Y era verdad que el verano olía al verano de la infancia, al primer verano que uno reconoce, cuando ha descubierto que el tiempo y la vida existen y que uno es carne de tiempo, vida, verano que pasa, siega, campo de trigo el cuerpo y la piel, cielo en las pupilas y el verde de los árboles como una frontera que nos protege de la intemperie en la que vamos a vivir.

Al ver el estado en el que se encontraba Paco Textil y la alegría con que se manejaba, no quisieron la cantante Salomé Quesada y su acompañante Arturo Reyes viajar en su coche y prefirieron la incomodidad de los camiones al riesgo de una conducción poco fiable. La tropa es una borracha, dicen que murmuró la cantante frunciendo la negrura de sus cejas. Salieron de la Casona y de Madrid los tres vehículos en convoy, primero el coche de morro largo, negro y con las letras UHP pintadas a brochazos blancos, y luego los camiones del sargento Solé Vera y de Ansaura, el Gitano.

Atravesaron prados yermos y después la ribera de un río que tenía una escolta de árboles muy pálidos. Gustavo Sintora iba en la cabina del primer camión, al lado del sargento Solé Vera y de su ayudante Doblas, que, como la primera vez que viajó con ellos, lo apretaba con su respiración contra la puerta, sólo que ahora el soldado de las gafas tenía la distracción de Paco Textil, que iba delante de ellos con su coche negro, tocando el claxon y agitando en un saludo alegre su mano por la ventanilla. Sonaba cascada la bocina del Textil, y con aquel juego suyo de escalas musicales arrancaba una sonrisa de la boca del sargento y de la caja del camión, donde viajaban un par de músicos y los cantantes Salomé Quesada y Arturo Reyes, un canto que llegaba atenuado a la cabina y cuya melodía, más que lejana, sonaba como si la estuvieran cantando en otro tiempo.
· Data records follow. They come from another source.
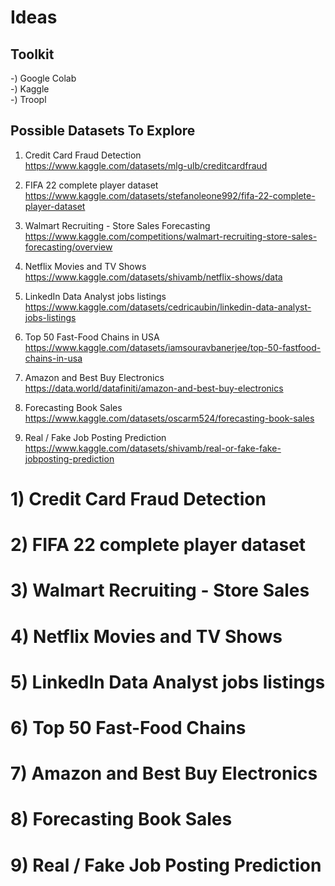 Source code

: # Ideas 

## Toolkit
-) Google Colab <br>
-) Kaggle<br>
-) Troopl

## Possible Datasets To Explore

1) Credit Card Fraud Detection<br>
https://www.kaggle.com/datasets/mlg-ulb/creditcardfraud<br>

2) FIFA 22 complete player dataset<br>
https://www.kaggle.com/datasets/stefanoleone992/fifa-22-complete-player-dataset<br>

3) Walmart Recruiting - Store Sales Forecasting<br>
https://www.kaggle.com/competitions/walmart-recruiting-store-sales-forecasting/overview<br>

4) Netflix Movies and TV Shows<br>
https://www.kaggle.com/datasets/shivamb/netflix-shows/data<br>

5) LinkedIn Data Analyst jobs listings<br>
https://www.kaggle.com/datasets/cedricaubin/linkedin-data-analyst-jobs-listings<br>

6) Top 50 Fast-Food Chains in USA<br>
https://www.kaggle.com/datasets/iamsouravbanerjee/top-50-fastfood-chains-in-usa<br>

7) Amazon and Best Buy Electronics<br>
https://data.world/datafiniti/amazon-and-best-buy-electronics<br>

8) Forecasting Book Sales<br>
https://www.kaggle.com/datasets/oscarm524/forecasting-book-sales<br>

9) Real / Fake Job Posting Prediction<br>
https://www.kaggle.com/datasets/shivamb/real-or-fake-fake-jobposting-prediction<br>

# 1) Credit Card Fraud Detection


# 2) FIFA 22 complete player dataset


# 3) Walmart Recruiting - Store Sales


# 4) Netflix Movies and TV Shows


# 5) LinkedIn Data Analyst jobs listings


# 6) Top 50 Fast-Food Chains


# 7) Amazon and Best Buy Electronics


# 8) Forecasting Book Sales


# 9) Real / Fake Job Posting Prediction

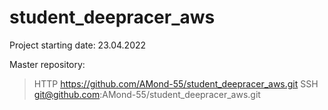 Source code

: # student_deepracer_aws
  Project starting date: 23.04.2022
  
  Master repository:  
  > HTTP https://github.com/AMond-55/student_deepracer_aws.git
  > SSH  git@github.com:AMond-55/student_deepracer_aws.git
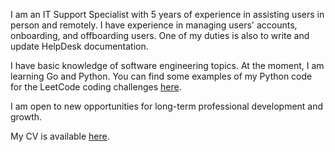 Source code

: I am an IT Support Specialist with 5 years of experience in assisting users in person and remotely. I have experience in managing users' accounts, onboarding, and offboarding users. One of my duties is also to write and update HelpDesk documentation. 

I have basic knowledge of software engineering topics. At the moment, I am learning Go and Python. You can find some examples of my Python code for the LeetCode coding challenges [here](https://github.com/milangrahovac/leetcode-python).

I am open to new opportunities for long-term professional development and growth. 

My CV is available [here](https://github.com/milangrahovac/milangrahovac/blob/main/Milan_Grahovac_CV.pdf).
Era una melodía más recordada que oída. Y así, del mismo modo, tenue y lejano, cuando remontaban la suave pendiente que llevaba la carretera hacia una pequeña loma, apareció en los oídos de los viajeros un silbido y un eco ronco. El eco parecía crecer de entre aquellos prados y cerros, al lado de la hierba amarilla o entre la verdura aterciopelada de los arbustos que se perdían por la ribera de un nuevo arroyo. Y de pronto se separaron el eco y el silbido, cada uno viajó en una dirección distinta, el eco empezó a alejarse y el silbido se hizo intenso, se confundió con el claxon del Textil que sacaba otra vez la mano por la ventanilla, saludando, silenció la melodía de los cantantes, hirió los oídos y se hizo un cuchillo, rápido, feroz en los tímpanos. Un alarido. Frenó el camión, gritó el sargento Solé Vera y ya la mano del Textil no estaba, no estaba su coche, ya no estaba la carretera ni el claxon ni los campos de trigo, sólo una cegadora y violenta nube de humo. Un resplandor, una luminaria y mucho después un estruendo que estalló cuando el coche de Paco Textil ya volaba desintegrado, faros, ruedas, hierros y polvo de cristales, por encima de los árboles, y empezaba a bajar de nuevo al suelo, convertido en una lluvia de chatarra, tuercas y muelles que caían sobre el trigal amarillo como un chaparrón disperso y ruidoso.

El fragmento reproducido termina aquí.